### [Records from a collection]
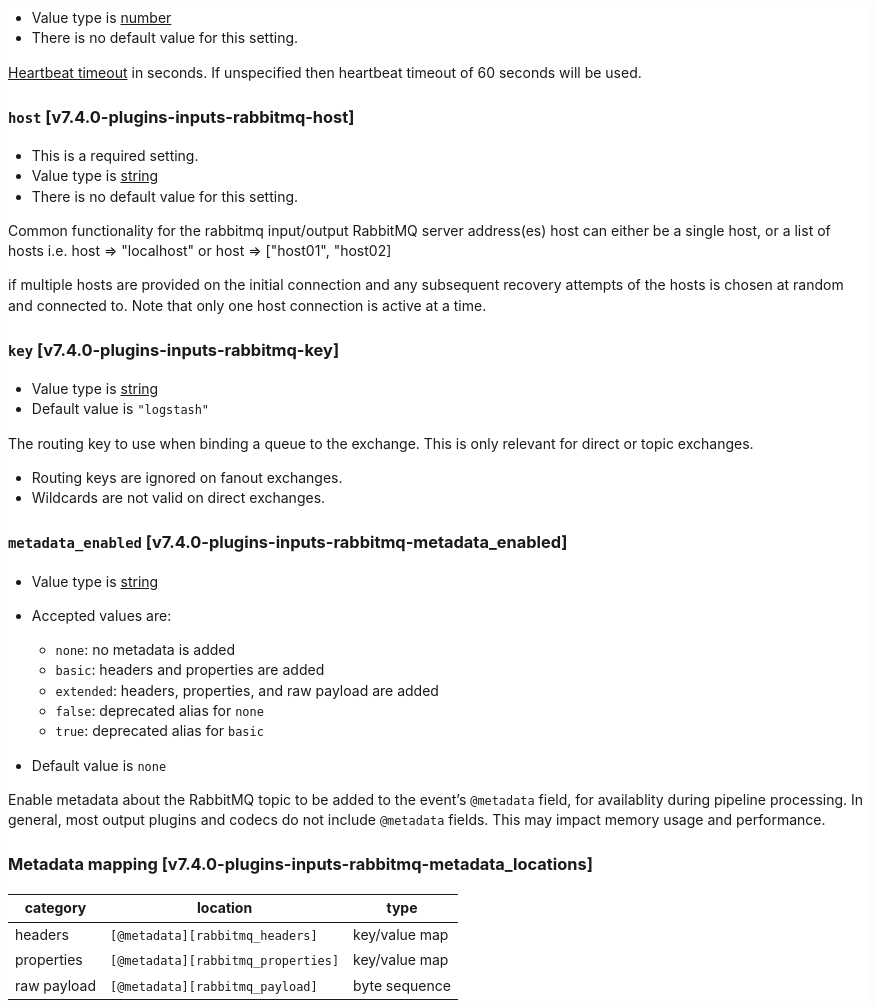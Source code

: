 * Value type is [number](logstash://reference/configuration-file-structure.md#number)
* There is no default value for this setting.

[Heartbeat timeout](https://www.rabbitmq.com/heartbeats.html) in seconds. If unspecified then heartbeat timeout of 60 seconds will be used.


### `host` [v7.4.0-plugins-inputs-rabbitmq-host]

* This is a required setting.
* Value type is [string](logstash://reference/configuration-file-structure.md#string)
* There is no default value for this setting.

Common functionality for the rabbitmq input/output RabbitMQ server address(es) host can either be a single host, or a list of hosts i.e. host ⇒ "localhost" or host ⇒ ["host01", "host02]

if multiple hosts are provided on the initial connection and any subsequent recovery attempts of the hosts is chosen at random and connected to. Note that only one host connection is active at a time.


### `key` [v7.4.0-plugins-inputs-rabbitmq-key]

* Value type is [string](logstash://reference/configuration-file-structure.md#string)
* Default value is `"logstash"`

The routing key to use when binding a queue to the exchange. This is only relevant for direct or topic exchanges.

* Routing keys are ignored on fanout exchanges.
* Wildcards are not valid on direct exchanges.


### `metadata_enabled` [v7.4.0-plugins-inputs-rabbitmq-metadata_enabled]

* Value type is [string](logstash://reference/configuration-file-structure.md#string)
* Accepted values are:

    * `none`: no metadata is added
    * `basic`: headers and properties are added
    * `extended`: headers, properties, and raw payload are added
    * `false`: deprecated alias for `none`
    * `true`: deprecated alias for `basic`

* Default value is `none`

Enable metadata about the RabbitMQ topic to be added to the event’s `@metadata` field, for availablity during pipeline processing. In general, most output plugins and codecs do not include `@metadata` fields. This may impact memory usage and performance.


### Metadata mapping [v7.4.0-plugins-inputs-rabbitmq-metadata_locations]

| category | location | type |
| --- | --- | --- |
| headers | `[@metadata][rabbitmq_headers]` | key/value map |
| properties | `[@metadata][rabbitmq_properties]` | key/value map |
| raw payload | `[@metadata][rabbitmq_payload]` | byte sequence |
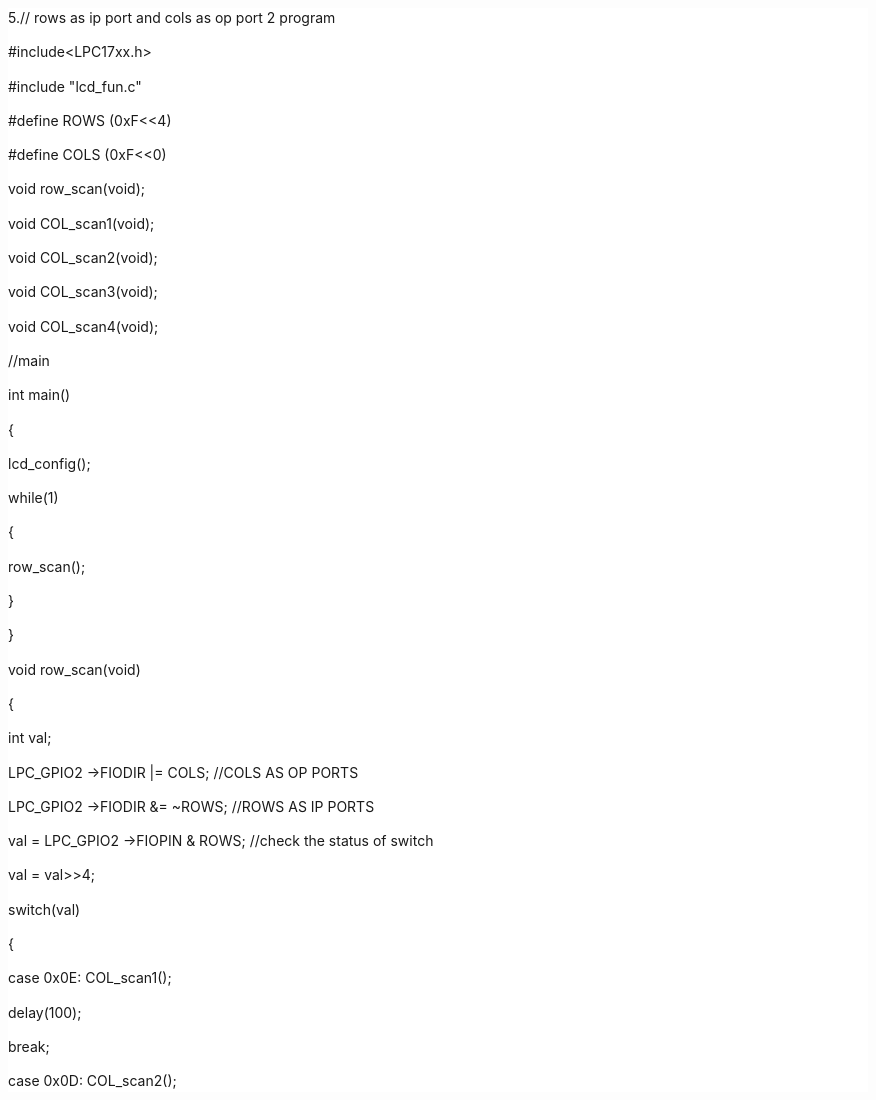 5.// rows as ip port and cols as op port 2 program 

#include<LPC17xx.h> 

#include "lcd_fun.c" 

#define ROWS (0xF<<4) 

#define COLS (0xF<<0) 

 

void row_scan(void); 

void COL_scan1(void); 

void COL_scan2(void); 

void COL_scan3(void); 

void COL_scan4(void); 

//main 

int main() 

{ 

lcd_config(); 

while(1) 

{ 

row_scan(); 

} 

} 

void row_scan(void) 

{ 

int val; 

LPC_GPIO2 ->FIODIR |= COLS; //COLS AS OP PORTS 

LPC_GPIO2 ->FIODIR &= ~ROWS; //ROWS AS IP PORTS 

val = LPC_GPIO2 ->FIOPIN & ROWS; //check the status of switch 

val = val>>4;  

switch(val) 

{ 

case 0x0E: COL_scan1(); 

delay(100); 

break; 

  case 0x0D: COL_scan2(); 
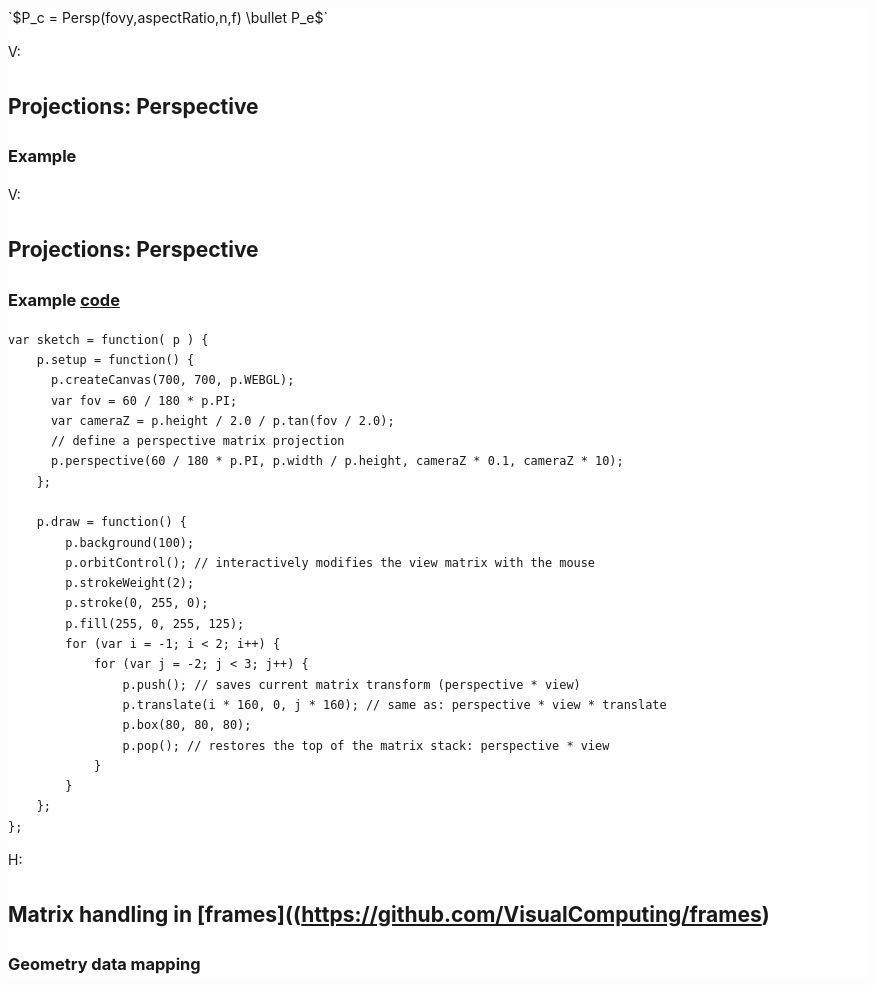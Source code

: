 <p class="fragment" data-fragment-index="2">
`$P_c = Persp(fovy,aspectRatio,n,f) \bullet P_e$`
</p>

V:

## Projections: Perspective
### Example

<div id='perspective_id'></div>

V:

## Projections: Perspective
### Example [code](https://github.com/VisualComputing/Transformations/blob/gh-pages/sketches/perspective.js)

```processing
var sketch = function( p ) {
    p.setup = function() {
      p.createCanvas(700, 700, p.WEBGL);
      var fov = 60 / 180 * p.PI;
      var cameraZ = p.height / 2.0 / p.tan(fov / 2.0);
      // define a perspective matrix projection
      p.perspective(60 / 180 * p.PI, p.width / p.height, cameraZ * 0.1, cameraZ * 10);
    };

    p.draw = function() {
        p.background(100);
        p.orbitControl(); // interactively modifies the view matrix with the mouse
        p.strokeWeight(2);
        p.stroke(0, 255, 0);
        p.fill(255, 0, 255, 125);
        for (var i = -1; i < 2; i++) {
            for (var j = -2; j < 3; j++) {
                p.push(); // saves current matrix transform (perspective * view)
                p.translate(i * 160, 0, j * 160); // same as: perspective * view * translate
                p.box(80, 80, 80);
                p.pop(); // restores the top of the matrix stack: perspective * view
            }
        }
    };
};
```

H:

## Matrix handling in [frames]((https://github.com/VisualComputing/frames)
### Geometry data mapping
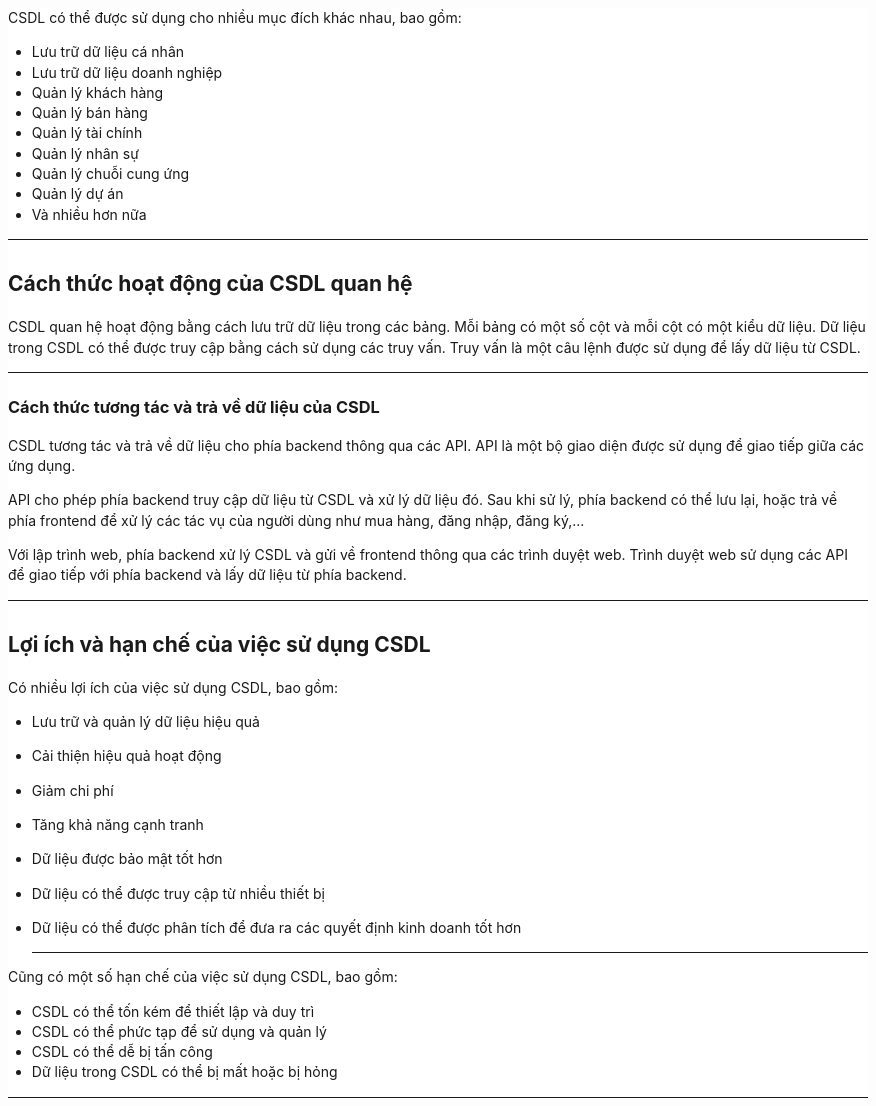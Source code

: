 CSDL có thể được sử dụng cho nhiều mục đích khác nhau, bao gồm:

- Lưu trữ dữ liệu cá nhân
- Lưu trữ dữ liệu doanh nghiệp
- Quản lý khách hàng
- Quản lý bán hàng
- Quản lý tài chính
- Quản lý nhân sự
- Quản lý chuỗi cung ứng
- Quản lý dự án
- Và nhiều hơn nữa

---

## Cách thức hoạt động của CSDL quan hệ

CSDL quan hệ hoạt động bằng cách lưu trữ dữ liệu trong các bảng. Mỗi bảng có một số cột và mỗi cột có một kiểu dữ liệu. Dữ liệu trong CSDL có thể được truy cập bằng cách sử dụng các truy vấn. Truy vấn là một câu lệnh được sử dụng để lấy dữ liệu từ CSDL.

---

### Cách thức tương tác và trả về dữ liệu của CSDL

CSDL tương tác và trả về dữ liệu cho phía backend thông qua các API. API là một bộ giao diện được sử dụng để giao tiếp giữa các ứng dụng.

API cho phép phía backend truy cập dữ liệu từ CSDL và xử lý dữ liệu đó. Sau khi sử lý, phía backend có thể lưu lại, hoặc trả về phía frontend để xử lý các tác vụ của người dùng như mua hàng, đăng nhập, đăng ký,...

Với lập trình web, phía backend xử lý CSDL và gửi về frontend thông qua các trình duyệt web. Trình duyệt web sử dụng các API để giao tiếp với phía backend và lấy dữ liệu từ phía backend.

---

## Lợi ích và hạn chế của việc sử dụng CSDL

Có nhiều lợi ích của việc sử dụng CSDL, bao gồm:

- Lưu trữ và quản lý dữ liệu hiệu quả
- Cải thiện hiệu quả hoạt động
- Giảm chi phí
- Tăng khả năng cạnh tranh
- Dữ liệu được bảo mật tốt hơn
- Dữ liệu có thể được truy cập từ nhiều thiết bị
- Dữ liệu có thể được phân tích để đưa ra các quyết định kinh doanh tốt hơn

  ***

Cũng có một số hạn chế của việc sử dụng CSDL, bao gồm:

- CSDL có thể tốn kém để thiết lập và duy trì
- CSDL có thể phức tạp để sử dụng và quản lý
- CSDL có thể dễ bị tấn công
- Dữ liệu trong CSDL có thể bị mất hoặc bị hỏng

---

### [Exercise directions]
Each line above that contains the word "giao" counts once; give the total and no other text.

### [Response to this exercise]
2